Give back the entries that follow exactly as written. Any picture gets left out.

EXTRACTED DATA
============
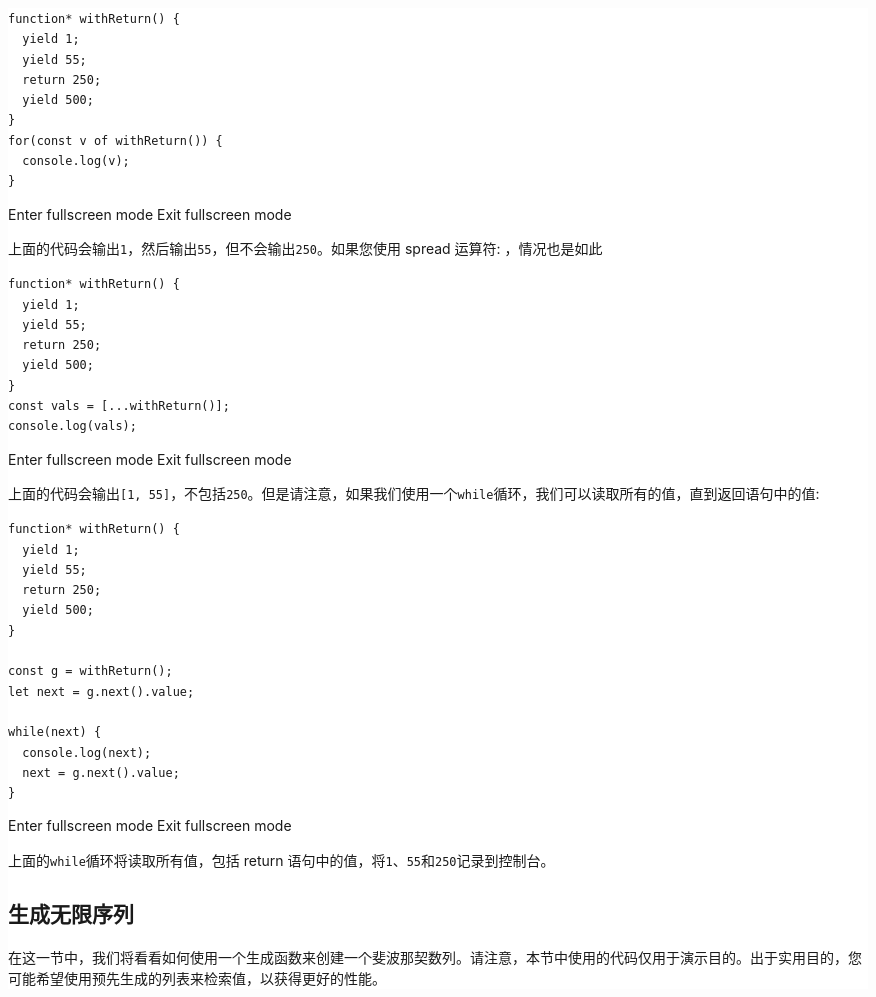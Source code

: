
 ```
function* withReturn() {
  yield 1;
  yield 55;
  return 250;
  yield 500;
}
for(const v of withReturn()) {
  console.log(v);
} 
```

Enter fullscreen mode Exit fullscreen mode

上面的代码会输出`1`，然后输出`55`，但不会输出`250`。如果您使用 spread 运算符:
，情况也是如此

```
function* withReturn() {
  yield 1;
  yield 55;
  return 250;
  yield 500;
}
const vals = [...withReturn()];
console.log(vals); 
```

Enter fullscreen mode Exit fullscreen mode

上面的代码会输出`[1, 55]`，不包括`250`。但是请注意，如果我们使用一个`while`循环，我们可以读取所有的值，直到返回语句中的值:

```
function* withReturn() {
  yield 1;
  yield 55;
  return 250;
  yield 500;
}

const g = withReturn();
let next = g.next().value;

while(next) {
  console.log(next);
  next = g.next().value;
} 
```

Enter fullscreen mode Exit fullscreen mode

上面的`while`循环将读取所有值，包括 return 语句中的值，将`1`、`55`和`250`记录到控制台。

## 生成无限序列

在这一节中，我们将看看如何使用一个生成函数来创建一个斐波那契数列。请注意，本节中使用的代码仅用于演示目的。出于实用目的，您可能希望使用预先生成的列表来检索值，以获得更好的性能。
============
ANSWER BELOW
Source code

:
 ```
function* withReturn() {
  yield 1;
  yield 55;
  return 250;
  yield 500;
}
for(const v of withReturn()) {
  console.log(v);
} 
```

Enter fullscreen mode Exit fullscreen mode

上面的代码会输出`1`，然后输出`55`，但不会输出`250`。如果您使用 spread 运算符:
，情况也是如此

```
function* withReturn() {
  yield 1;
  yield 55;
  return 250;
  yield 500;
}
const vals = [...withReturn()];
console.log(vals); 
```

Enter fullscreen mode Exit fullscreen mode

上面的代码会输出`[1, 55]`，不包括`250`。但是请注意，如果我们使用一个`while`循环，我们可以读取所有的值，直到返回语句中的值:

```
function* withReturn() {
  yield 1;
  yield 55;
  return 250;
  yield 500;
}

const g = withReturn();
let next = g.next().value;

while(next) {
  console.log(next);
  next = g.next().value;
} 
```

Enter fullscreen mode Exit fullscreen mode

上面的`while`循环将读取所有值，包括 return 语句中的值，将`1`、`55`和`250`记录到控制台。

## 生成无限序列

在这一节中，我们将看看如何使用一个生成函数来创建一个斐波那契数列。请注意，本节中使用的代码仅用于演示目的。出于实用目的，您可能希望使用预先生成的列表来检索值，以获得更好的性能。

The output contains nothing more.